Deutsche und Tschechen haben gemeinsam der Opfer der Vertreibung nach dem Zweiten Weltkrieg gedacht. Rund 1.300 Menschen nahmen nach Angaben der Veranstalter an einem Versöhnungsmarsch teil, der am Ort eines Massengrabs in Pohorelice, rund 25 Kilometer südlich von Brünn (Brno) begann. «Die Gräber, an denen wir heute symbolisch stehen, sind Zeugen tiefen Leids», sagte der aus Deutschland angereiste Bundesinnenminister Alexander Dobrindt.

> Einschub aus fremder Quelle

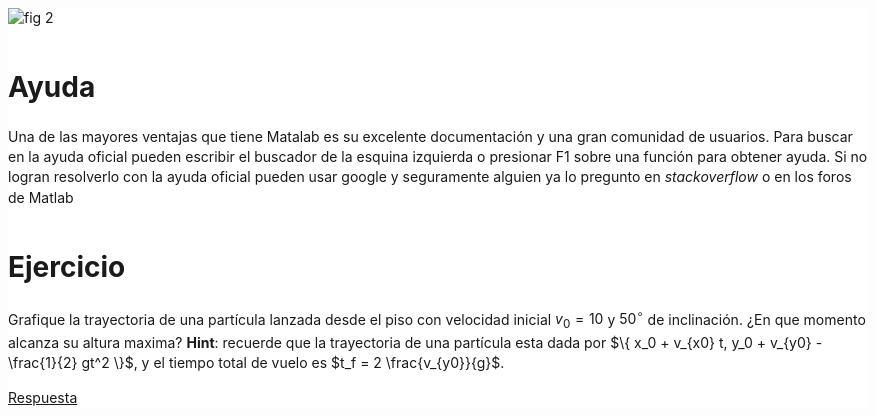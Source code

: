 ![fig 2](/posts/intro-matlab/fig2.png)

# Ayuda

Una de las mayores ventajas que tiene Matalab es su excelente documentación y
una gran comunidad de usuarios. Para buscar en la ayuda oficial pueden escribir
el buscador de la esquina izquierda o presionar F1 sobre una función para
obtener ayuda. Si no logran resolverlo con la ayuda oficial pueden usar google
y seguramente alguien ya lo pregunto en *stackoverflow* o en los foros de Matlab

# Ejercicio

Grafique la trayectoria de una partícula lanzada desde el piso con velocidad
inicial $v_0 = 10$ y $50^{\circ}$ de inclinación. ¿En que momento alcanza
su altura maxima? **Hint**: recuerde que la trayectoria de una partícula esta
dada por $\{ x_0 + v_{x0} t, y_0 + v_{y0} - \frac{1}{2} gt^2 \}$, y el tiempo
total de vuelo es $t_f = 2 \frac{v_{y0}}{g}$.

[Respuesta](/posts/intro-matlab/respuesta.m)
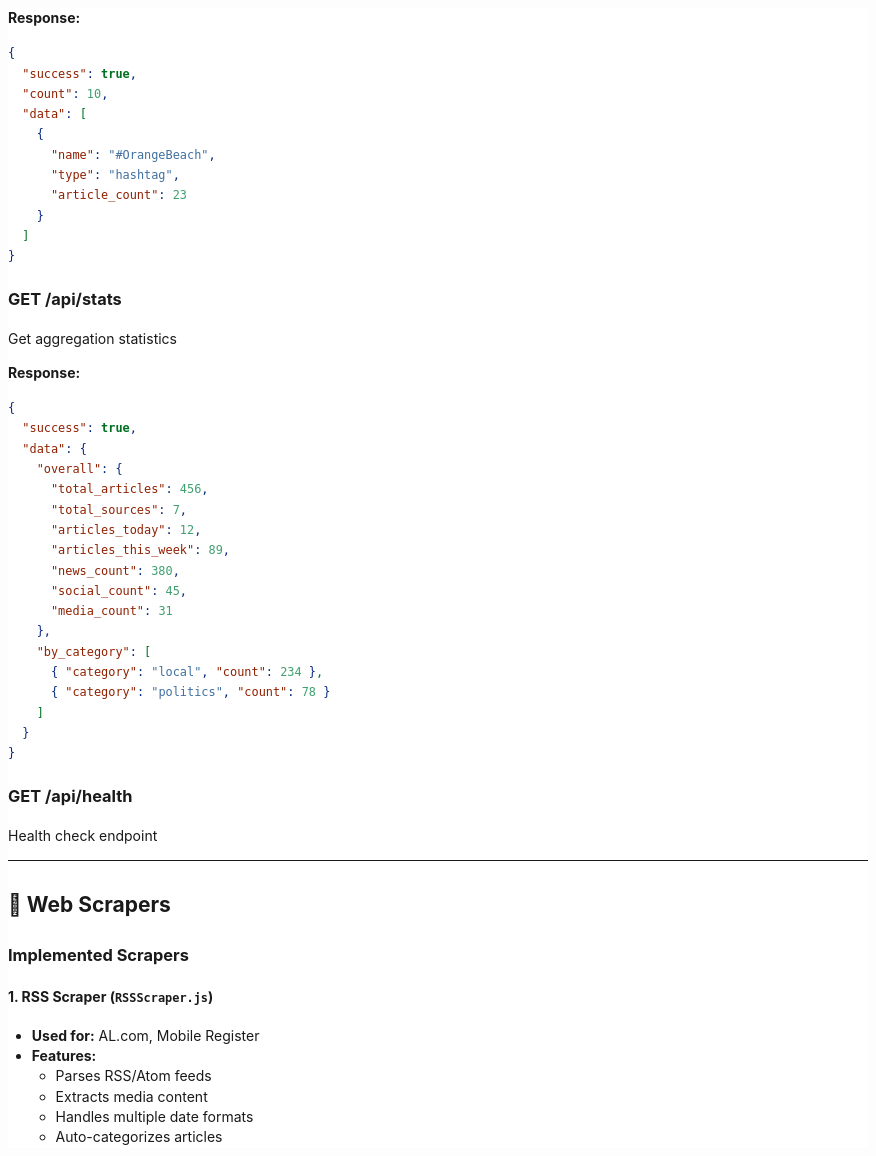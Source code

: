 **Response:**
```json
{
  "success": true,
  "count": 10,
  "data": [
    {
      "name": "#OrangeBeach",
      "type": "hashtag",
      "article_count": 23
    }
  ]
}
```

### GET /api/stats
Get aggregation statistics

**Response:**
```json
{
  "success": true,
  "data": {
    "overall": {
      "total_articles": 456,
      "total_sources": 7,
      "articles_today": 12,
      "articles_this_week": 89,
      "news_count": 380,
      "social_count": 45,
      "media_count": 31
    },
    "by_category": [
      { "category": "local", "count": 234 },
      { "category": "politics", "count": 78 }
    ]
  }
}
```

### GET /api/health
Health check endpoint

---

## 🤖 Web Scrapers

### Implemented Scrapers

#### 1. RSS Scraper (`RSSScraper.js`)
- **Used for:** AL.com, Mobile Register
- **Features:**
  - Parses RSS/Atom feeds
  - Extracts media content
  - Handles multiple date formats
  - Auto-categorizes articles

Der CSU-Politiker lobte die Initiatoren der Veranstaltung vom Dialogfestival «Meeting Brno»: «Ihr seid wahre Brückenbauer», betonte der 55-Jährige. Versöhnung brauche Mut und die Bereitschaft, zuzuhören. Es gehe nicht darum, Schuld gegeneinander aufzurechnen. «Die europäische Freundschaft ist das Bollwerk gegen jeden neuen Nationalismus», betonte Dobrindt.
Überschattet wurde die Veranstaltung von vereinzelten Gegenprotesten. Die Polizei war unter anderem mit einem Anti-Konflikt-Team vor Ort. Ein Gedenkstein am Massengrab wurde von unbekannten Tätern mit Hakenkreuz-Schmierereien verschandelt.